Species of flowering plant

Epacris paludosa, commonly known as swamp heath, is a species of flowering plant from the heath family, Ericaceae, and is endemic to eastern Australia. It is an erect, bushy shrub with lance-shaped, elliptic or egg-shaped leaves and tube-shaped white or cream-coloured flowers in crowded, leafy heads at the ends of branches.

==Description==
Epacris paludosa is an erect bushy shrub that typically grows to a height of 0.1–1.6 m and has hairy branchlets with prominent leaf scars. The leaves are lance-shaped, elliptic or egg-shaped, 5–13 mm long and 1.5–3.0 mm wide on a petiole about 1 mm long, the edges with fine teeth. The flowers are arranged in crowded, leafy heads along the upper 60 mm of the stems, on a peduncle 1.0–1.5 mm long with 14 to 22 bracts. The sepals are egg-shaped, 4.0–5.5 mm long with a pointed tip, the petals white and joined at the base to form a cylindrical or bell-shaped tube 4–6 mm long with lobes 3.0–3.5 mm long. Flowering occurs throughout the year with a peak from September to January.

==Taxonomy==
Epacris paludosa was first formally described in 1810 by Robert Brown in his Prodromus Florae Novae Hollandiae et Insulae Van Diemen. The specific epithet (paludosa) means "boggy" or "marshy".
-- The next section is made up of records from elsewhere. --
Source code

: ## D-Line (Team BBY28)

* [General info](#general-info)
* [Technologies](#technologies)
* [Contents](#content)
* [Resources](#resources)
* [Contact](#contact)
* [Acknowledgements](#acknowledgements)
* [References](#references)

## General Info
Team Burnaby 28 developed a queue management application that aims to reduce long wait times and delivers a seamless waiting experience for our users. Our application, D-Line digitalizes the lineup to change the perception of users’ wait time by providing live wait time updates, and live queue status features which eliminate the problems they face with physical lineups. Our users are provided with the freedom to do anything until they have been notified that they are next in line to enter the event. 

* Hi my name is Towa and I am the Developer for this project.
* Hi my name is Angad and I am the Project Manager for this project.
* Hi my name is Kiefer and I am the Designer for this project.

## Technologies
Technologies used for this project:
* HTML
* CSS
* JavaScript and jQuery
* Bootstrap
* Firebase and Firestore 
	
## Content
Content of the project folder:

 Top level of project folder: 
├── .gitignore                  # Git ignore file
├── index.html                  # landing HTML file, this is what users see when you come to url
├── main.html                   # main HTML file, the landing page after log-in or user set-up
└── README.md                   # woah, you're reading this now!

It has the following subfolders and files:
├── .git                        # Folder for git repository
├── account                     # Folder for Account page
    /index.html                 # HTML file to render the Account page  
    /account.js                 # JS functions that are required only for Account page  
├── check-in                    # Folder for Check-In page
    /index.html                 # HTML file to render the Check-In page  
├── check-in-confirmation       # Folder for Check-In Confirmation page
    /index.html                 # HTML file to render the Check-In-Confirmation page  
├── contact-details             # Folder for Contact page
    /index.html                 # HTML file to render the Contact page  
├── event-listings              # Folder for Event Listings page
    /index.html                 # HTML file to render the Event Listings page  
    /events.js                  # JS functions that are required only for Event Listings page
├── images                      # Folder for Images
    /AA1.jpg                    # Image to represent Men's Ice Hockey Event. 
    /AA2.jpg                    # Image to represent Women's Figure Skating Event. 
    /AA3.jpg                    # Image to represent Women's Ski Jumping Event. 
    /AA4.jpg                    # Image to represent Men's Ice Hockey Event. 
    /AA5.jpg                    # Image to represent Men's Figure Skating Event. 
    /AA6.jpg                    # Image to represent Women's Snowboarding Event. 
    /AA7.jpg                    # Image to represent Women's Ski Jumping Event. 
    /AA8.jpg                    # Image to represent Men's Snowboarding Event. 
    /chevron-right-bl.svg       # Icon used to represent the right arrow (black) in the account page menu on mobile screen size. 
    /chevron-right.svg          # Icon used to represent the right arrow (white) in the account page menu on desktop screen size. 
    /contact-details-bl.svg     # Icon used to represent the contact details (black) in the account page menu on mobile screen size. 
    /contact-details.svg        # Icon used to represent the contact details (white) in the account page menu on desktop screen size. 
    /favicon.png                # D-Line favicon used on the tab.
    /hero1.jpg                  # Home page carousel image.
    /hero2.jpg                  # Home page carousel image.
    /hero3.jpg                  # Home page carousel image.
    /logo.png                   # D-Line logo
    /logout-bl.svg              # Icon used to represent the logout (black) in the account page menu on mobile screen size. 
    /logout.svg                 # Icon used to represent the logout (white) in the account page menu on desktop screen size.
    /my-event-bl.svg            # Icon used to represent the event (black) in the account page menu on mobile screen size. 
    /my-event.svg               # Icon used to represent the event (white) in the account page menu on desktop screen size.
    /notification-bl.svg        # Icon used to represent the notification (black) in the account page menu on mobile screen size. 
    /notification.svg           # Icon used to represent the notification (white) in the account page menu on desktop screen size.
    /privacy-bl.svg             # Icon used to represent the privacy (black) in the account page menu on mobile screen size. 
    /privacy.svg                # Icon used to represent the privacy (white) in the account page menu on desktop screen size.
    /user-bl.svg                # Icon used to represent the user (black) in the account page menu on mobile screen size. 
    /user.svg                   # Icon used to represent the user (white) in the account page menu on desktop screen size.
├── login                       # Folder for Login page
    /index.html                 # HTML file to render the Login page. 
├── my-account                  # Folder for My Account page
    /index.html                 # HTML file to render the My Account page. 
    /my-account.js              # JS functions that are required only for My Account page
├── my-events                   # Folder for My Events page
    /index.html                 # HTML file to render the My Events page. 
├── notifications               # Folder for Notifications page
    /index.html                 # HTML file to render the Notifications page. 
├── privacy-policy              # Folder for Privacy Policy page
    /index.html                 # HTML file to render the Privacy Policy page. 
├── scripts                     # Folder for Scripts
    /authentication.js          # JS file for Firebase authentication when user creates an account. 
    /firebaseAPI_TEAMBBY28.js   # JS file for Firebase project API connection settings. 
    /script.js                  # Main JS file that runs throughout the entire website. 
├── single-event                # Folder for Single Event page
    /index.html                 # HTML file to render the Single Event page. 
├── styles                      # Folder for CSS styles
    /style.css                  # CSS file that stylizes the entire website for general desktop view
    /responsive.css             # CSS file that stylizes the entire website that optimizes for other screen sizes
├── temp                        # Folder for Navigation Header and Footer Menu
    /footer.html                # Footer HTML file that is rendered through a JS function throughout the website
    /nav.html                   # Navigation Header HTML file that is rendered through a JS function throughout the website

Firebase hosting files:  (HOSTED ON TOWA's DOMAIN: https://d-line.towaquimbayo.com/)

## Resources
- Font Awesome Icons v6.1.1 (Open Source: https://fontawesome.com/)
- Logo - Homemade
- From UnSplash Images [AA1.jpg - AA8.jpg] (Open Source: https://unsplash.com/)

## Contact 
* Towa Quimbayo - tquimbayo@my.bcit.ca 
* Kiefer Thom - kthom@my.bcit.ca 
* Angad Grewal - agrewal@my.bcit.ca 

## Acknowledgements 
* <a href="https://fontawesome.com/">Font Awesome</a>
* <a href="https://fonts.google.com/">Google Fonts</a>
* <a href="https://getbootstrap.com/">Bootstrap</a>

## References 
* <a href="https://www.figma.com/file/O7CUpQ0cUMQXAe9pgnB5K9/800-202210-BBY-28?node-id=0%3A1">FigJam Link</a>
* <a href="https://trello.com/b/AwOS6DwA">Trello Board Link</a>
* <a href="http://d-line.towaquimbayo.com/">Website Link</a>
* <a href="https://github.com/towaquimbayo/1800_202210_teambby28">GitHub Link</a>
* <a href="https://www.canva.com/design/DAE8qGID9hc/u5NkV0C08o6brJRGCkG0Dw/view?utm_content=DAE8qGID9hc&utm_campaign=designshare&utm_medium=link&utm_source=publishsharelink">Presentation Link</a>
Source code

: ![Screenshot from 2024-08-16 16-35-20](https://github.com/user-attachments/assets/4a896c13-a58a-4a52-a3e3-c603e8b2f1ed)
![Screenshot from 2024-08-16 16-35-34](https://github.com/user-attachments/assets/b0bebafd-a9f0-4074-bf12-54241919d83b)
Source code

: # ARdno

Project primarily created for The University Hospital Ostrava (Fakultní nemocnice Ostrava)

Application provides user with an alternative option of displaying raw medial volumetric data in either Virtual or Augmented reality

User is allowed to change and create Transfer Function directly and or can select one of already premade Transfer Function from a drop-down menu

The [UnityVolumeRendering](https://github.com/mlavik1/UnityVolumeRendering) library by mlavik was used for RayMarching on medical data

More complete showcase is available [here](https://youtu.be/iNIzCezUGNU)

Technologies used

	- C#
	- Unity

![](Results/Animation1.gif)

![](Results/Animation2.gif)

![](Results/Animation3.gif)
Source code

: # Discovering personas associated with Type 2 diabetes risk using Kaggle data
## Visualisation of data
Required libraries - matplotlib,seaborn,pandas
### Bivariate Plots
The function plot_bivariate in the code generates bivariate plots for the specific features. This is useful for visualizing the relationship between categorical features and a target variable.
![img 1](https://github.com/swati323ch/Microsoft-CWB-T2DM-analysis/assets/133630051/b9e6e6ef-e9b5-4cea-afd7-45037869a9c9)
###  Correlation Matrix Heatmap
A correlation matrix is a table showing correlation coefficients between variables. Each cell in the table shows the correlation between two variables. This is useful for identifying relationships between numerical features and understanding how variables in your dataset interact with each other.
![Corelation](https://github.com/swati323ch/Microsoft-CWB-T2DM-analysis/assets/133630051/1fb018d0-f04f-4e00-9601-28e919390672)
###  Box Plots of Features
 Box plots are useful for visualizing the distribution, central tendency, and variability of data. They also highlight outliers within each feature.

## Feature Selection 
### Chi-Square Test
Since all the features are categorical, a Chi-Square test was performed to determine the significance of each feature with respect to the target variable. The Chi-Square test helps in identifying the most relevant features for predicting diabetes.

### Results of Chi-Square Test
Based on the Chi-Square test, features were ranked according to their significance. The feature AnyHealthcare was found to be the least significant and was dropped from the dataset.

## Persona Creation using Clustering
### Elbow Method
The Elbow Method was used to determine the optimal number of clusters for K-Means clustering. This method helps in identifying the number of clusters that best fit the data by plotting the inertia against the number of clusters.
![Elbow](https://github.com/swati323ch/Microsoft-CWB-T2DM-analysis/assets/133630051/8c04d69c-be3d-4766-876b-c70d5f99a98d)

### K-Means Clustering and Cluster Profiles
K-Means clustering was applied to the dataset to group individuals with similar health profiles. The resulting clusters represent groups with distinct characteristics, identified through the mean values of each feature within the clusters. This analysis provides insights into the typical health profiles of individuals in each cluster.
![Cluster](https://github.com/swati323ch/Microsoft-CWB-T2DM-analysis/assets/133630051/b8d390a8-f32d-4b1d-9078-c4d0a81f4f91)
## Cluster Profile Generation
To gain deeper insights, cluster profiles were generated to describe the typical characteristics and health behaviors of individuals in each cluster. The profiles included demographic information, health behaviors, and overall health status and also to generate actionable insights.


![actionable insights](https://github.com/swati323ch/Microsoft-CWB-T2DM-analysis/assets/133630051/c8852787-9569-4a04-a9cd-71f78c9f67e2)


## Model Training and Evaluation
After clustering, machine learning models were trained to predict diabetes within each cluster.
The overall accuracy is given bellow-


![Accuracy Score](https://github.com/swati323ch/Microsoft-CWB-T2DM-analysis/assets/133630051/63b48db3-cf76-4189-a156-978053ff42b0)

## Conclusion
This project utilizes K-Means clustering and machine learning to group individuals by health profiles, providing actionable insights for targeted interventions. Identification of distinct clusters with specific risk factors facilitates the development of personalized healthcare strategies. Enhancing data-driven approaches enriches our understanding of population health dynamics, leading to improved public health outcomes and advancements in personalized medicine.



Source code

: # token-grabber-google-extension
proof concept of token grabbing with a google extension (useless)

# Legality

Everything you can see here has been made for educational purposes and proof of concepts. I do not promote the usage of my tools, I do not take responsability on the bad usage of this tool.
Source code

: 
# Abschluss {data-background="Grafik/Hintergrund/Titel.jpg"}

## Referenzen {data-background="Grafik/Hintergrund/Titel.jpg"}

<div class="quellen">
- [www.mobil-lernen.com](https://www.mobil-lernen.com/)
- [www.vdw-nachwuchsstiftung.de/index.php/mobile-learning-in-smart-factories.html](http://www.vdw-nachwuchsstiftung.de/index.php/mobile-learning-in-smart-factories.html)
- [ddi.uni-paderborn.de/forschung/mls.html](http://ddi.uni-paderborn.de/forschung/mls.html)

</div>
==Distribution and habitat==
Swamp heath grows in swampy areas and wet heath south from Sydney and the Blue Mountains in New South Wales, to eastern Victoria and Flinders Island in Tasmania, growing from sea level up to 1700 m.

==Ecology==
In the Sydney region, E. paludosa is associated with such plants as native broom (Viminaria juncea), marsh banksia (Banksia paludosa), and woolly teatree Leptospermum lanigerum. Plants live more than 60 years, and resprout after fire.